Retype nothing but the lines from the start of the material up to and including the line with "this Host’s Charter**". Pictures don't belong in the copy.

▶ SOURCE DATA:
....

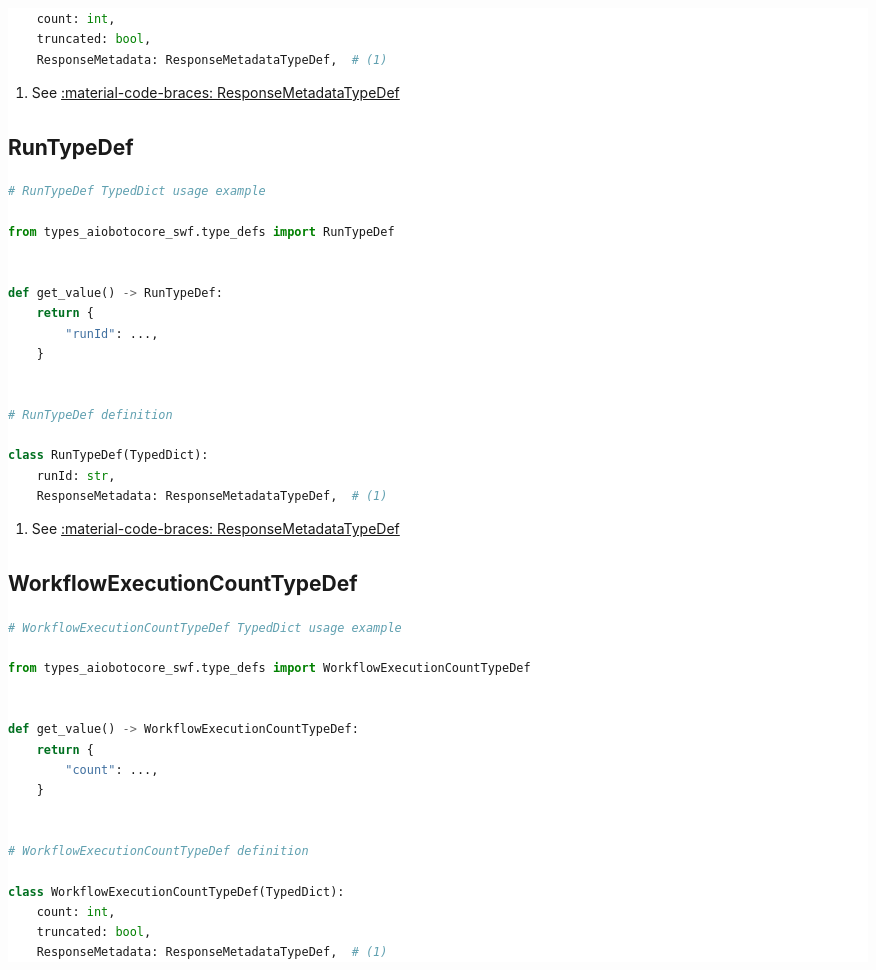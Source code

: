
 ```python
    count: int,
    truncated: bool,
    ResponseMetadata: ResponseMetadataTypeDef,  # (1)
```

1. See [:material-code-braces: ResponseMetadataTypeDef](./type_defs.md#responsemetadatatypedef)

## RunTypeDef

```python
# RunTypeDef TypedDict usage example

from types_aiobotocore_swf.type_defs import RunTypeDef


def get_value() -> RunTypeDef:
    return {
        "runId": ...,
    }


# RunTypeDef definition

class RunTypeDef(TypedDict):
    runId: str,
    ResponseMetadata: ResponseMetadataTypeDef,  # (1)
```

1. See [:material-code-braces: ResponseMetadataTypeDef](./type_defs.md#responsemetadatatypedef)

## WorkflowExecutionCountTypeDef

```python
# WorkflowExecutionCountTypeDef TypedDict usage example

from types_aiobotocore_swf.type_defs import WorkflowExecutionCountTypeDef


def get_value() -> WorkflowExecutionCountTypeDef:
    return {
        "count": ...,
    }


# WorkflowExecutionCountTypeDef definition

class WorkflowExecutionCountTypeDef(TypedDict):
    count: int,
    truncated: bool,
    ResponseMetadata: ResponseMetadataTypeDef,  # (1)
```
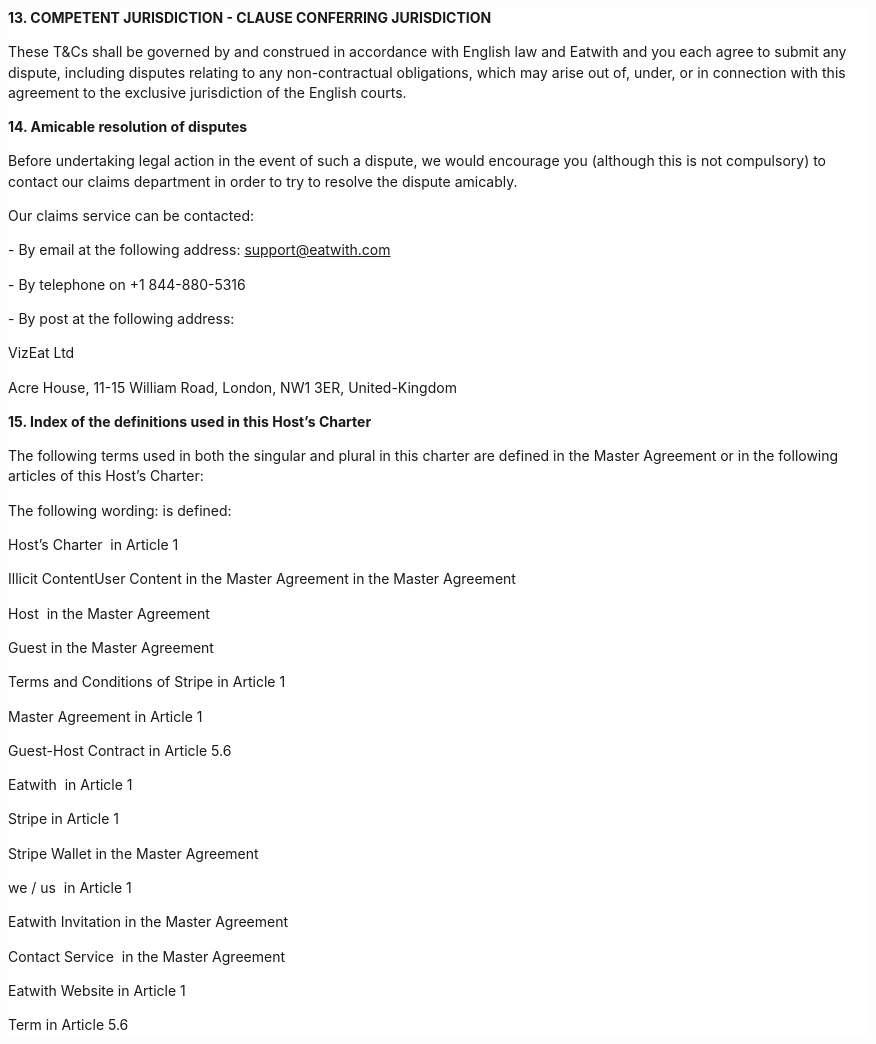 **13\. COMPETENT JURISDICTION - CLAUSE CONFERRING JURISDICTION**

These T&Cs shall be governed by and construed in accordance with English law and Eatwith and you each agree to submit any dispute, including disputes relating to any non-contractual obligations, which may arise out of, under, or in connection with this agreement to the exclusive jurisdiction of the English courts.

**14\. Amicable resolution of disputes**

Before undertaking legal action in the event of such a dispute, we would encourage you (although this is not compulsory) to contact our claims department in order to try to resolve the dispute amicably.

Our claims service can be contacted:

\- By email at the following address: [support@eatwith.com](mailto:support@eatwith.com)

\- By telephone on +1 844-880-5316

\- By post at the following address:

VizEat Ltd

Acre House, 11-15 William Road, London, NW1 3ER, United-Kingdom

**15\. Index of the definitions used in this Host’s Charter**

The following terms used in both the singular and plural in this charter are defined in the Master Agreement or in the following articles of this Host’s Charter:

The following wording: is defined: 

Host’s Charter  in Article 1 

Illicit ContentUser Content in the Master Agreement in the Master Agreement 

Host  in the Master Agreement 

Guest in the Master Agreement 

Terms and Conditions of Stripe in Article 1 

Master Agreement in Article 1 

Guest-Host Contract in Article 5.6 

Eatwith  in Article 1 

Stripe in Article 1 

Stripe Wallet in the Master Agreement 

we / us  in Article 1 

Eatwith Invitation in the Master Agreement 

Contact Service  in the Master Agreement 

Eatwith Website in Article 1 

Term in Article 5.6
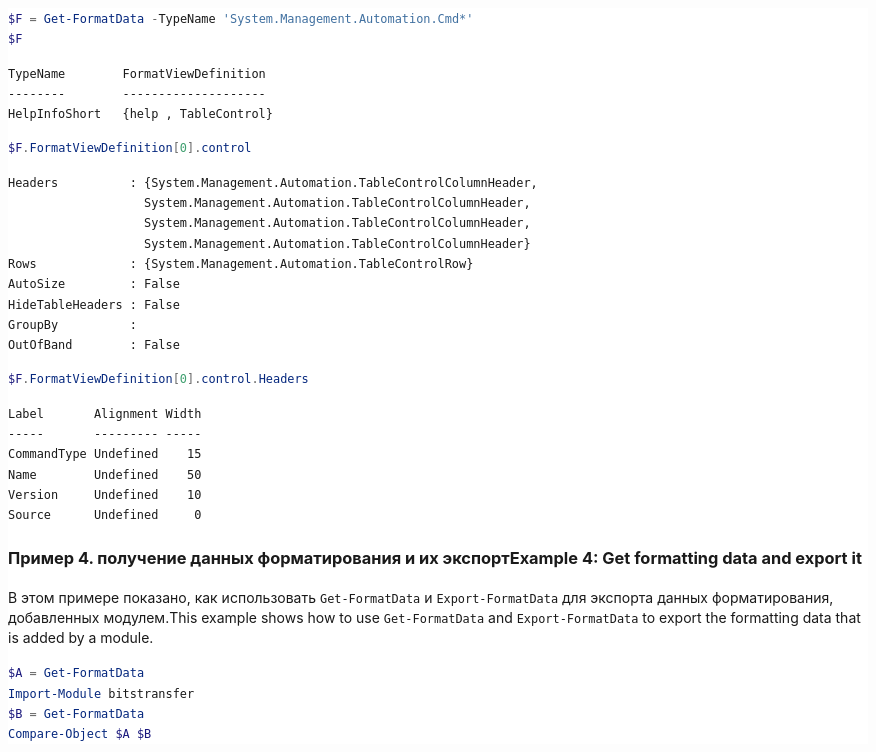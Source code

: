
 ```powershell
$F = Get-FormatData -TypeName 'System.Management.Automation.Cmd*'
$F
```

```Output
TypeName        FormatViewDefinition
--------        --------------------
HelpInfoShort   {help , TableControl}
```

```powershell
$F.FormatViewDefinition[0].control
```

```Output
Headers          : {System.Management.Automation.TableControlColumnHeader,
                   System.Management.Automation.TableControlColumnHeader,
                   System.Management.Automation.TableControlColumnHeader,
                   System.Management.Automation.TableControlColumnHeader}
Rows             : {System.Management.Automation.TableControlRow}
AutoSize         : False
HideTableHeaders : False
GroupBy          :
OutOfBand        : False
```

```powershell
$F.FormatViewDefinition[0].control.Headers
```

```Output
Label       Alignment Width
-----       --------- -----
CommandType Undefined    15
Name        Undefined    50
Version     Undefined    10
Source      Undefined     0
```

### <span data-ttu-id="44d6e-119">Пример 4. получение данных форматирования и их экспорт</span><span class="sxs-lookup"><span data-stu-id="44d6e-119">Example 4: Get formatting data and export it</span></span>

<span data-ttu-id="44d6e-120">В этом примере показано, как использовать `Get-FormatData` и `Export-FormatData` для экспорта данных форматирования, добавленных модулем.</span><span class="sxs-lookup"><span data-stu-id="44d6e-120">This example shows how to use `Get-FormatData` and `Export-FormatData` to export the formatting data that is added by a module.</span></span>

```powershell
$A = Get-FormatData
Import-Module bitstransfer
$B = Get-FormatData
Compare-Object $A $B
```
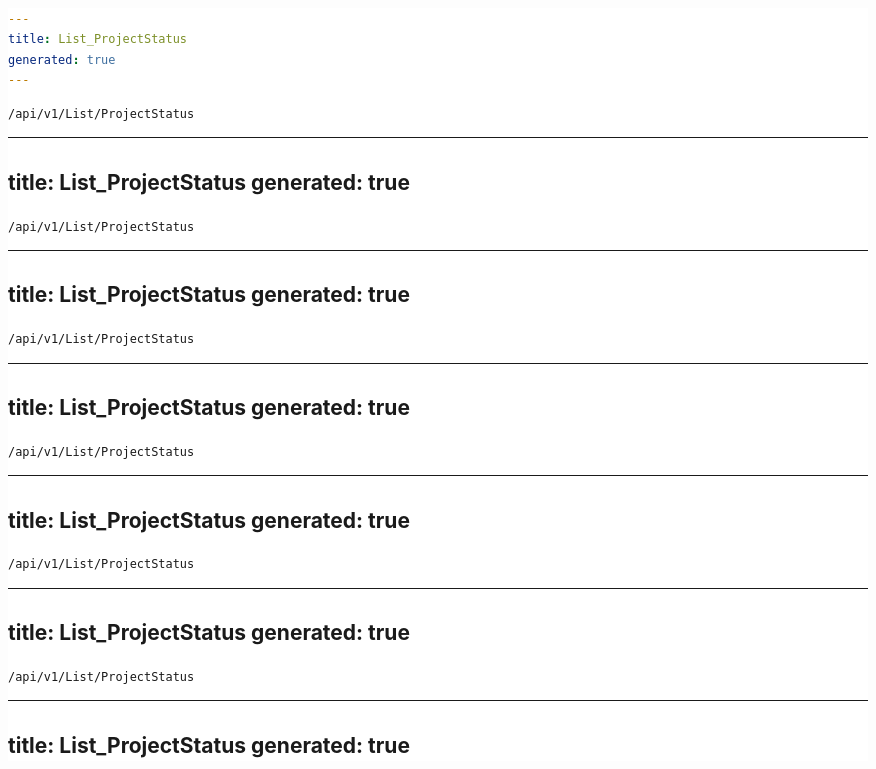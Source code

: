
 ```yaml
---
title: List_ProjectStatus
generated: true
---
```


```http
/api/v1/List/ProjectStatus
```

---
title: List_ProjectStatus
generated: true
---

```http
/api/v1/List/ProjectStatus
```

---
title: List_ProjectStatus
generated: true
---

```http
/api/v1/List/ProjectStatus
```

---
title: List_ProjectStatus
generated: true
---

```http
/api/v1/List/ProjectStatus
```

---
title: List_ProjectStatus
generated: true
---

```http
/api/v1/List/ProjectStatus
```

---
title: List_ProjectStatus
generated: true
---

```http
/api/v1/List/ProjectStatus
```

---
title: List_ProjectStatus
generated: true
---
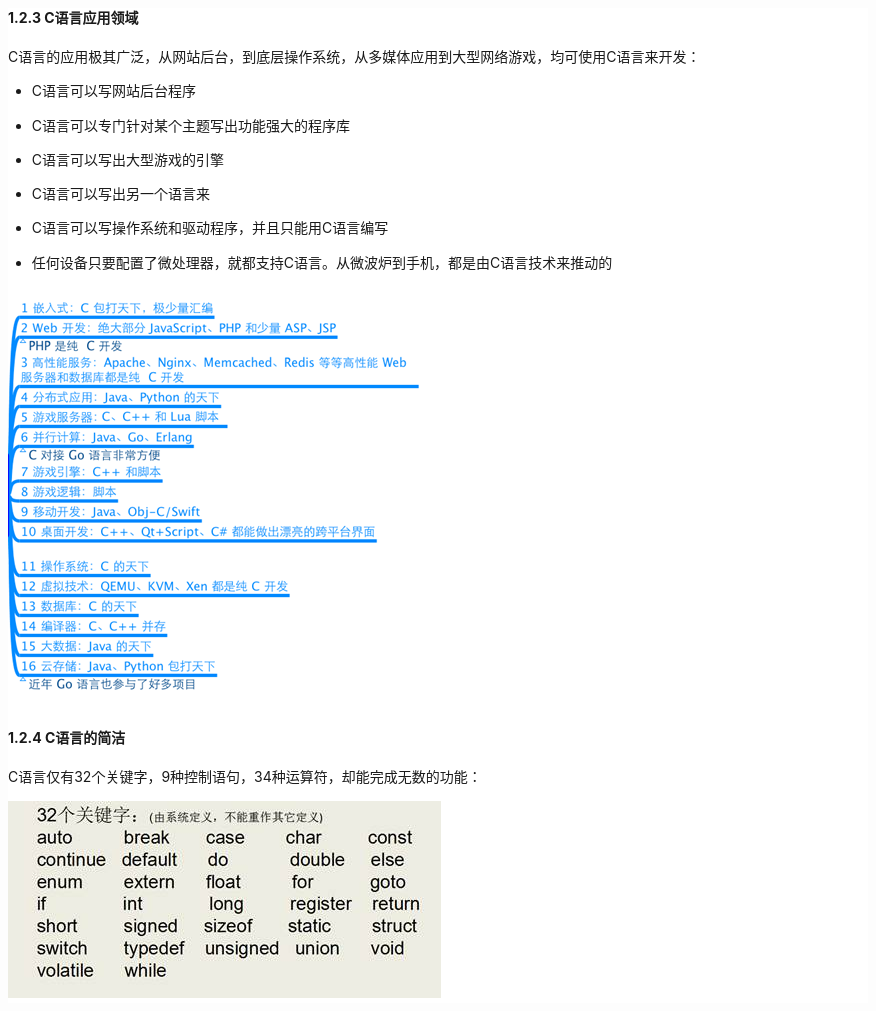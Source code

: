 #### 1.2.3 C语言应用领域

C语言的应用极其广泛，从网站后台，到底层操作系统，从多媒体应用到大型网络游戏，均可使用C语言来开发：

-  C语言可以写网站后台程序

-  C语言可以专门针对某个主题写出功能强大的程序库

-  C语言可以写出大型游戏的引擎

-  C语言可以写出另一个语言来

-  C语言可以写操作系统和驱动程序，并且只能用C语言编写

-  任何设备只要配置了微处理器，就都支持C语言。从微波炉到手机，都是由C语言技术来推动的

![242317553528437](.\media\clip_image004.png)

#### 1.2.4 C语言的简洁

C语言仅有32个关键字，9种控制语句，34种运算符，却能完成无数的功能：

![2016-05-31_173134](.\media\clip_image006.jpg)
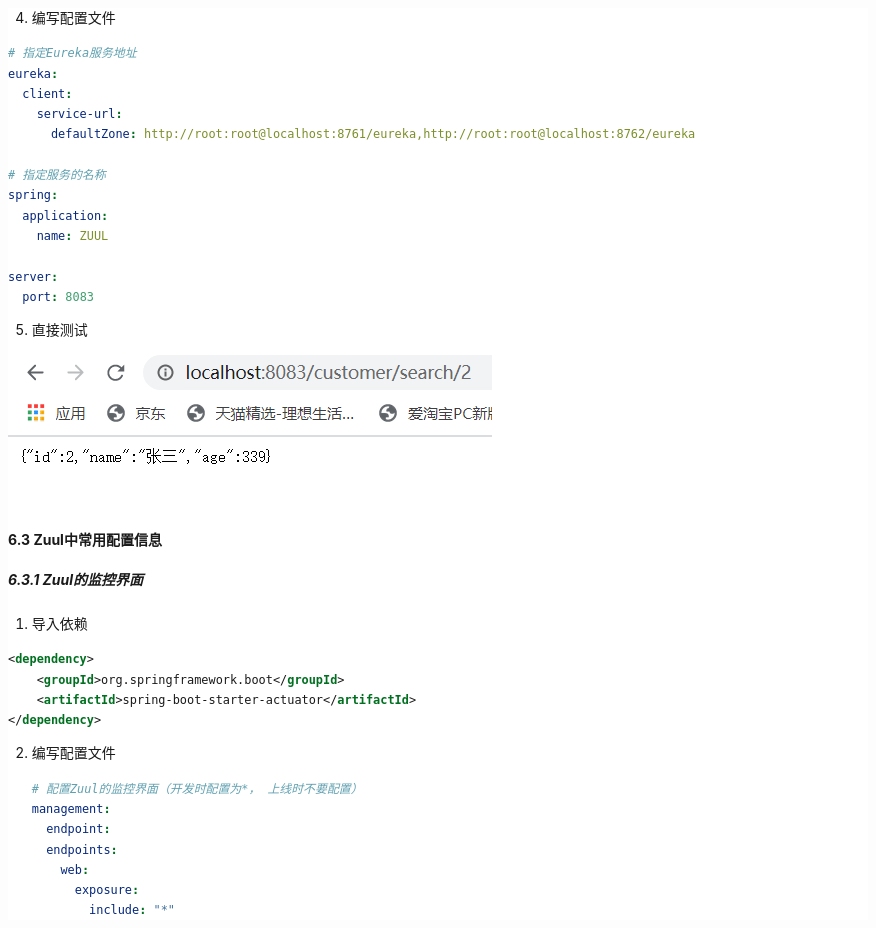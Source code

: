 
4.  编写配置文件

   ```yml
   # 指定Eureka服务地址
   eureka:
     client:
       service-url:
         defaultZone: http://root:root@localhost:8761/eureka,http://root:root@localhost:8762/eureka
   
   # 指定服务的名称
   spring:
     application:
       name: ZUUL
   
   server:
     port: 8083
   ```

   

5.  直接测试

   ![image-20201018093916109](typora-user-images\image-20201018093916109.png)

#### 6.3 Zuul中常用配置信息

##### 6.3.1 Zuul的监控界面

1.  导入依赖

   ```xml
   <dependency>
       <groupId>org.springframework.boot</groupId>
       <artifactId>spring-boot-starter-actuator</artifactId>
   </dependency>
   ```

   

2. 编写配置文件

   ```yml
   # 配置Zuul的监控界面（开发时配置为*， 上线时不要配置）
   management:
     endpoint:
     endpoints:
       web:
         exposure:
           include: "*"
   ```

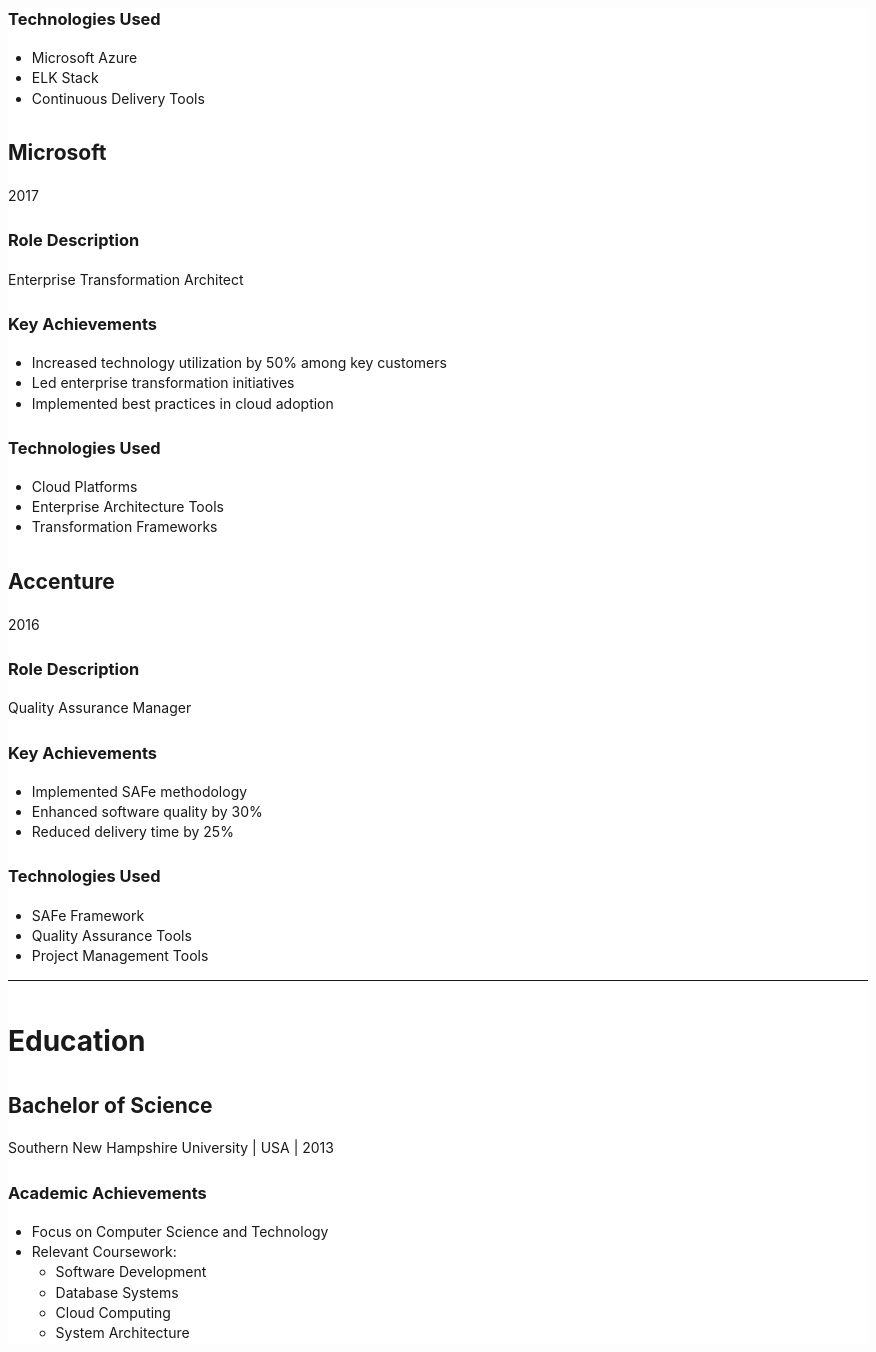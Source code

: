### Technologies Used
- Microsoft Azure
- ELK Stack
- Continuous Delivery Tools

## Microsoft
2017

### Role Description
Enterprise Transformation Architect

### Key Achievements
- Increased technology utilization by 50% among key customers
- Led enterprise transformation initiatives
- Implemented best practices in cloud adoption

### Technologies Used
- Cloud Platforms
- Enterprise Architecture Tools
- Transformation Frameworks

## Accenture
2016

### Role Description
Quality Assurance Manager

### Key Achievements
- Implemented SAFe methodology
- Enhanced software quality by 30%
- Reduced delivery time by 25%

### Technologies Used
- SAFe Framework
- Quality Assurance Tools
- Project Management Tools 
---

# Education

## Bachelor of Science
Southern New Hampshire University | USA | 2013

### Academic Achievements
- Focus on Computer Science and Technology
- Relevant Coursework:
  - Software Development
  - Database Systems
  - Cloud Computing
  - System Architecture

....

▶ SOLUTION:
Source code

:
 ```python
    count: int,
    truncated: bool,
    ResponseMetadata: ResponseMetadataTypeDef,  # (1)
```

1. See [:material-code-braces: ResponseMetadataTypeDef](./type_defs.md#responsemetadatatypedef)

## RunTypeDef

```python
# RunTypeDef TypedDict usage example

from types_aiobotocore_swf.type_defs import RunTypeDef


def get_value() -> RunTypeDef:
    return {
        "runId": ...,
    }


# RunTypeDef definition

class RunTypeDef(TypedDict):
    runId: str,
    ResponseMetadata: ResponseMetadataTypeDef,  # (1)
```

1. See [:material-code-braces: ResponseMetadataTypeDef](./type_defs.md#responsemetadatatypedef)

## WorkflowExecutionCountTypeDef

```python
# WorkflowExecutionCountTypeDef TypedDict usage example

from types_aiobotocore_swf.type_defs import WorkflowExecutionCountTypeDef


def get_value() -> WorkflowExecutionCountTypeDef:
    return {
        "count": ...,
    }


# WorkflowExecutionCountTypeDef definition

class WorkflowExecutionCountTypeDef(TypedDict):
    count: int,
    truncated: bool,
    ResponseMetadata: ResponseMetadataTypeDef,  # (1)
```
 **13\. COMPETENT JURISDICTION - CLAUSE CONFERRING JURISDICTION**

These T&Cs shall be governed by and construed in accordance with English law and Eatwith and you each agree to submit any dispute, including disputes relating to any non-contractual obligations, which may arise out of, under, or in connection with this agreement to the exclusive jurisdiction of the English courts.

**14\. Amicable resolution of disputes**

Before undertaking legal action in the event of such a dispute, we would encourage you (although this is not compulsory) to contact our claims department in order to try to resolve the dispute amicably.

Our claims service can be contacted:

\- By email at the following address: [support@eatwith.com](mailto:support@eatwith.com)

\- By telephone on +1 844-880-5316

\- By post at the following address:

VizEat Ltd

Acre House, 11-15 William Road, London, NW1 3ER, United-Kingdom

**15\. Index of the definitions used in this Host’s Charter**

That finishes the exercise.